Так и живут два прихода разных верований в одном храме. Любопытно видеть, как в праздники к храму идут очень непохожие друг на друга богомольцы — староверы и православные. Одни — это обычные люди, каких видишь повсюду. Другие же будто явились из глубокой старины: мужчины все с длинными бородами, иногда в косоворотках, а женщины в юбках до земли, с головой, покрытой платом однообразного строгого фасона. И те, и другие подходят к общему их храму и расходятся по своим дверям.
Глава V
Пантеон строителей светлого будущего
Вся советская эпоха на новом Донском
Новое Донское кладбище
На рубеже XIX–XX веков в Москве появилось сразу несколько новых кладбищ: они были устроены с внешней стороны стены некоторых московских монастырей, в которых к тому времени хоронить умерших уже было практически негде. Тогда на южной окраине Москвы, у стены обширного Донского монастыря была огорожена территория, равная приблизительно монастырской. На ней архитектор З. И. Иванов построил в 1904–1914 годах церковь Серафима Саровского и Анны Кашинской. Причем под церковью архитектор предусмотрел обширные пространства — сорок склепов для особо почетных и состоятельных покойных. И вот благодаря этой-то архитектурной особенности Серафимовского храма судьба и самого храма, и всего нового Донского кладбища оказалась самой необычной среди всех московских храмов и кладбищ. Но об этом в свое время.
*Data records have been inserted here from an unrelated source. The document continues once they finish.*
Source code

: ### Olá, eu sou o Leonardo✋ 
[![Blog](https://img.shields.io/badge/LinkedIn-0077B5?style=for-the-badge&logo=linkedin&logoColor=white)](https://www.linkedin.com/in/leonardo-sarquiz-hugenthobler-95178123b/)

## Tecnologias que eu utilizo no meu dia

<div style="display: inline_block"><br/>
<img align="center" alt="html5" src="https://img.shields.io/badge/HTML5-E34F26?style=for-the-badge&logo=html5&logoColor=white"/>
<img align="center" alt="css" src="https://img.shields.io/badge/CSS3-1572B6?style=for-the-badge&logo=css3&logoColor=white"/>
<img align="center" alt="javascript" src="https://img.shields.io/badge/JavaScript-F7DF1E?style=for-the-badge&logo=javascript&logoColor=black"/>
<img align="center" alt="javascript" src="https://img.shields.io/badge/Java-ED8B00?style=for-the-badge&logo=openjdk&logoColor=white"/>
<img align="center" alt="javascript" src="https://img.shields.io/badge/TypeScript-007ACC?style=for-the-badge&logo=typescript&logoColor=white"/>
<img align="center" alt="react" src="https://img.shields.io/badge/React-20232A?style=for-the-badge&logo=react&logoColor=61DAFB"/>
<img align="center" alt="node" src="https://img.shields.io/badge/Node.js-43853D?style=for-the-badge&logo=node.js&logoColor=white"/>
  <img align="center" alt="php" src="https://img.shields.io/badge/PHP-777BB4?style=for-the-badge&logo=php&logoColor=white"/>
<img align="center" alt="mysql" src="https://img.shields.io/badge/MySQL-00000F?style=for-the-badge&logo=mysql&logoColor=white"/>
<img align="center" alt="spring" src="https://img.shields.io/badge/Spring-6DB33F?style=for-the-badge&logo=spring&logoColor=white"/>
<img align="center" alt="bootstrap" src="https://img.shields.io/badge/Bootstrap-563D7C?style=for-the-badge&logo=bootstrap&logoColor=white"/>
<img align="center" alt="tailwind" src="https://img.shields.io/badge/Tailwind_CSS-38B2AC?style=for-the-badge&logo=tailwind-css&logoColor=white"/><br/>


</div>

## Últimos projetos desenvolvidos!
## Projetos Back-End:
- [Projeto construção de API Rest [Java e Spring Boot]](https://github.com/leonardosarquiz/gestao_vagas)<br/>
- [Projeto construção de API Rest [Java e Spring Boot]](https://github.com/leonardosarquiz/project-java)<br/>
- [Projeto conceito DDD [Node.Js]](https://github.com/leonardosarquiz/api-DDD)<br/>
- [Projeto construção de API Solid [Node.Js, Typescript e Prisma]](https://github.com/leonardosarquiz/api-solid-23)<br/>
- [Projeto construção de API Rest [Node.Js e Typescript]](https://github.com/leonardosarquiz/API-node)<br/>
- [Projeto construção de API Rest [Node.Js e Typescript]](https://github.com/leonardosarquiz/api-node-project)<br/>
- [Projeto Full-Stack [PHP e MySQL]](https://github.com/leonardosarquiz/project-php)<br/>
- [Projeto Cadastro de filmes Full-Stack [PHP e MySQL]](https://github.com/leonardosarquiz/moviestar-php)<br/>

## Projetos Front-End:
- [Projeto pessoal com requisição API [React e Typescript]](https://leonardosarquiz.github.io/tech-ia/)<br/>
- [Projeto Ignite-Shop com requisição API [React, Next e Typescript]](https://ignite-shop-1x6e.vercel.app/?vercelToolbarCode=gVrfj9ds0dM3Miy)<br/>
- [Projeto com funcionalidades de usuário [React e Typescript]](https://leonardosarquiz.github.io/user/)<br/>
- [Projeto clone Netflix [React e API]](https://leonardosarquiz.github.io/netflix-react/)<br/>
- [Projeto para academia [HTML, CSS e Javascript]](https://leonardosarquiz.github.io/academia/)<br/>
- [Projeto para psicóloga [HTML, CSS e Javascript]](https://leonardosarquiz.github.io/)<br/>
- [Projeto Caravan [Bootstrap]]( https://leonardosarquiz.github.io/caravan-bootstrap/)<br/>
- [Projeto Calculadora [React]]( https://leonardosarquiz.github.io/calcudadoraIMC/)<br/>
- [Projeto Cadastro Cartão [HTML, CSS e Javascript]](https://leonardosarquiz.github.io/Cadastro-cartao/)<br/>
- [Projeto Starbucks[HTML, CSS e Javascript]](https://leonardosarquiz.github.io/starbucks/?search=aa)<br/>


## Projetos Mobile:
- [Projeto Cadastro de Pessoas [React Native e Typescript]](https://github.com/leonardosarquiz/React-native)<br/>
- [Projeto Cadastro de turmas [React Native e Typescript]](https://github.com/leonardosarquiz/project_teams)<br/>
К концу XIX века кладбище Донского монастыря сделалось одним из самым престижных в Москве. Естественно, и новая его территория, особенно на первых порах, считалась местом погребения для избранных. Это впоследствии некоторых великих отсюда даже стали переносить на Новодевичье, будто им не по чину было лежать в замоскворецкой глуши. А когда-то Донское — и монастырское, и новое — по своему значению ничем не уступало кладбищу в Хамовниках.